These results showing that tonic inhibition is present (although perhaps at a reduced level) in gl–α5–KO mice and that it is enhanced to an extent that is comparable with WT are somewhat surprising given previous indications that α5-GABAARs underlie tonic inhibition in CA1 pyramidal cells (McKernan et al., 1991; Sieghart and Sperk, 2002; Caraiscos et al., 2004b).

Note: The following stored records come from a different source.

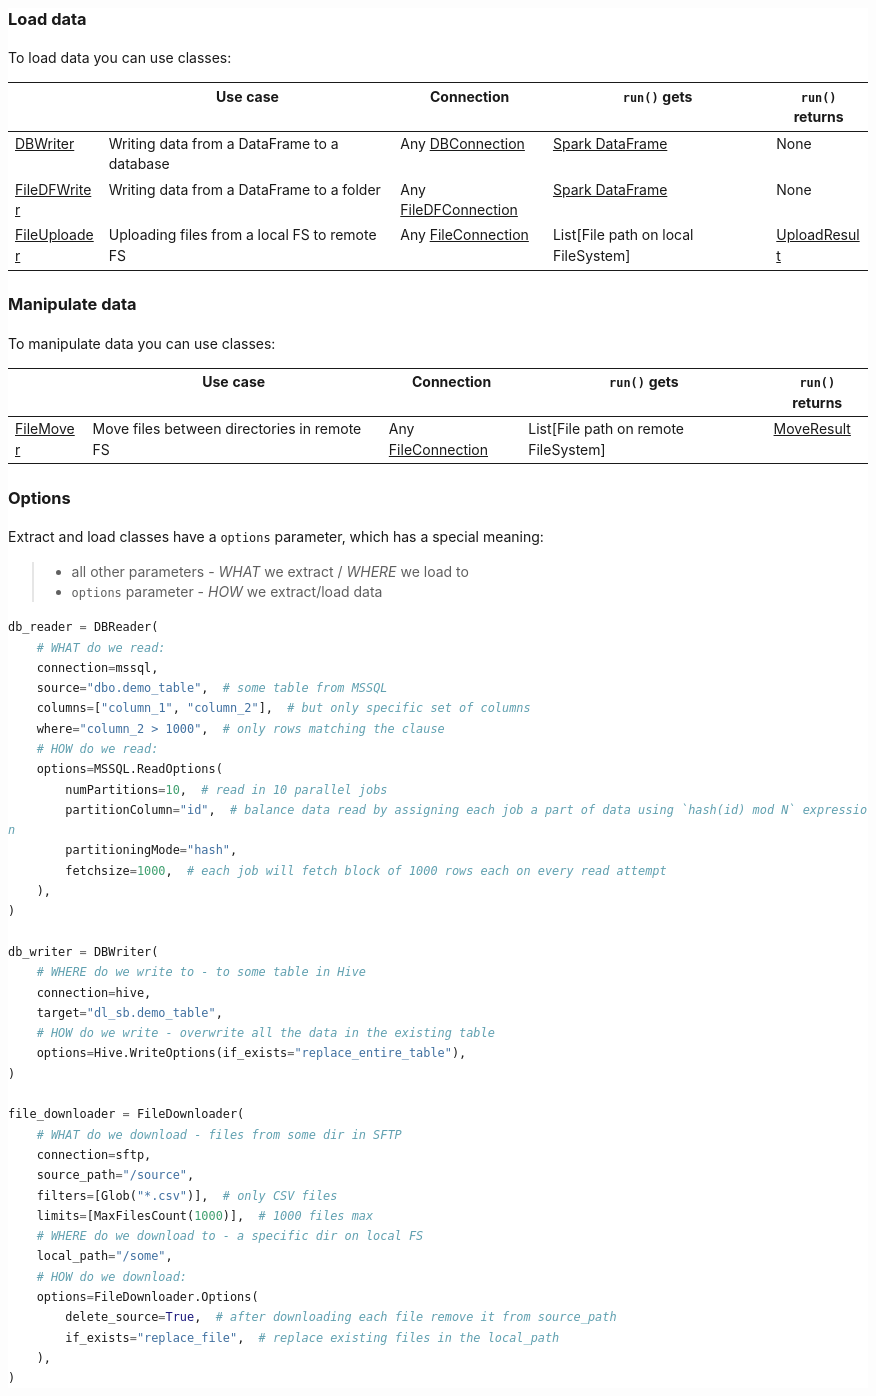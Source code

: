 ### Load data

To load data you can use classes:

|                                                                   | Use case                                     | Connection                                                                         | `run()` gets                                                                                                                      | `run()` returns                                                   |
|-------------------------------------------------------------------|----------------------------------------------|------------------------------------------------------------------------------------|-----------------------------------------------------------------------------------------------------------------------------------|-------------------------------------------------------------------|
| [DBWriter](db/db_writer.md#db-writer)                             | Writing data from a DataFrame to a database  | Any [DBConnection](connection/db_connection/index.md#db-connections)               | [Spark DataFrame](https://spark.apache.org/docs/latest/api/python/reference/api/pyspark.sql.DataFrame.html#pyspark.sql.DataFrame) | None                                                              |
| [FileDFWriter](db/db_writer.md#db-writer)                         | Writing data from a DataFrame to a folder    | Any [FileDFConnection](connection/file_df_connection/index.md#file-df-connections) | [Spark DataFrame](https://spark.apache.org/docs/latest/api/python/reference/api/pyspark.sql.DataFrame.html#pyspark.sql.DataFrame) | None                                                              |
| [FileUploader](file/file_uploader/file_uploader.md#file-uploader) | Uploading files from a local FS to remote FS | Any [FileConnection](connection/file_connection/index.md#file-connections)         | List[File path on local FileSystem]                                                                                               | [UploadResult](file/file_uploader/result.md#file-uploader-result) |

### Manipulate data

To manipulate data you can use classes:

|                                                       | Use case                                    | Connection                                                                 | `run()` gets                         | `run()` returns                                           |
|-------------------------------------------------------|---------------------------------------------|----------------------------------------------------------------------------|--------------------------------------|-----------------------------------------------------------|
| [FileMover](file/file_mover/file_mover.md#file-mover) | Move files between directories in remote FS | Any [FileConnection](connection/file_connection/index.md#file-connections) | List[File path on remote FileSystem] | [MoveResult](file/file_mover/result.md#file-mover-result) |

### Options

Extract and load classes have a `options` parameter, which has a special meaning:

> * all other parameters - *WHAT* we extract / *WHERE* we load to
> * `options` parameter - *HOW* we extract/load data
```python
db_reader = DBReader(
    # WHAT do we read:
    connection=mssql,
    source="dbo.demo_table",  # some table from MSSQL
    columns=["column_1", "column_2"],  # but only specific set of columns
    where="column_2 > 1000",  # only rows matching the clause
    # HOW do we read:
    options=MSSQL.ReadOptions(
        numPartitions=10,  # read in 10 parallel jobs
        partitionColumn="id",  # balance data read by assigning each job a part of data using `hash(id) mod N` expression
        partitioningMode="hash",
        fetchsize=1000,  # each job will fetch block of 1000 rows each on every read attempt
    ),
)

db_writer = DBWriter(
    # WHERE do we write to - to some table in Hive
    connection=hive,
    target="dl_sb.demo_table",
    # HOW do we write - overwrite all the data in the existing table
    options=Hive.WriteOptions(if_exists="replace_entire_table"),
)

file_downloader = FileDownloader(
    # WHAT do we download - files from some dir in SFTP
    connection=sftp,
    source_path="/source",
    filters=[Glob("*.csv")],  # only CSV files
    limits=[MaxFilesCount(1000)],  # 1000 files max
    # WHERE do we download to - a specific dir on local FS
    local_path="/some",
    # HOW do we download:
    options=FileDownloader.Options(
        delete_source=True,  # after downloading each file remove it from source_path
        if_exists="replace_file",  # replace existing files in the local_path
    ),
)
```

To test whether GABA supplementation and experimental temperature might have influenced our results (Houston et al., 2012; Bright and Smart, 2013), we repeated these experiments at room temperature and without GABA added to the aCSF. As before, tonic current was present in both WT and gl–α5–KO mice (WT: 11.3 ± 2.3 pA, n = 7, one-sample t test, t = 0.499, p = 0.002; gl–α5–KO: 5.5 ± 1.1 pA, n = 8, one-sample t test, t = 0.359, p = 0.01), again with a trend toward smaller-amplitude tonic current in gl–α5–KO versus WT mice (Tukey's test, q = 1.707, p = 0.63). In the presence of etomidate (0.5 μm), tonic currents were enhanced in slices from both genotypes (WT: 224 ± 81%, n = 7, Tukey's test, q = 3.675, p = 0.07; gl–α5–KO: 294 ± 82%, n = 8, Tukey's test, q = 3.056, p = 0.005), with no difference between genotypes in percentage increase (Tukey's test, q = 2.287, p = 0.39).
We conclude that global knock-out of the Gabra5 gene might reduce, but does not eliminate, tonic inhibition in CA1 pyramidal cells. Furthermore, the tonic inhibition that remains is enhanced by etomidate to an equal or greater extent compared with WT. These conclusions are independent of experimental temperature and whether 5 μm GABA is added to the perfusate. This dissociation between the enhancement of tonic current by etomidate and its ability to impair LTP in gl–α5–KO mice indicates that etomidate suppresses LTP through a mechanism other than enhancement of tonic current in CA1 pyramidal neurons.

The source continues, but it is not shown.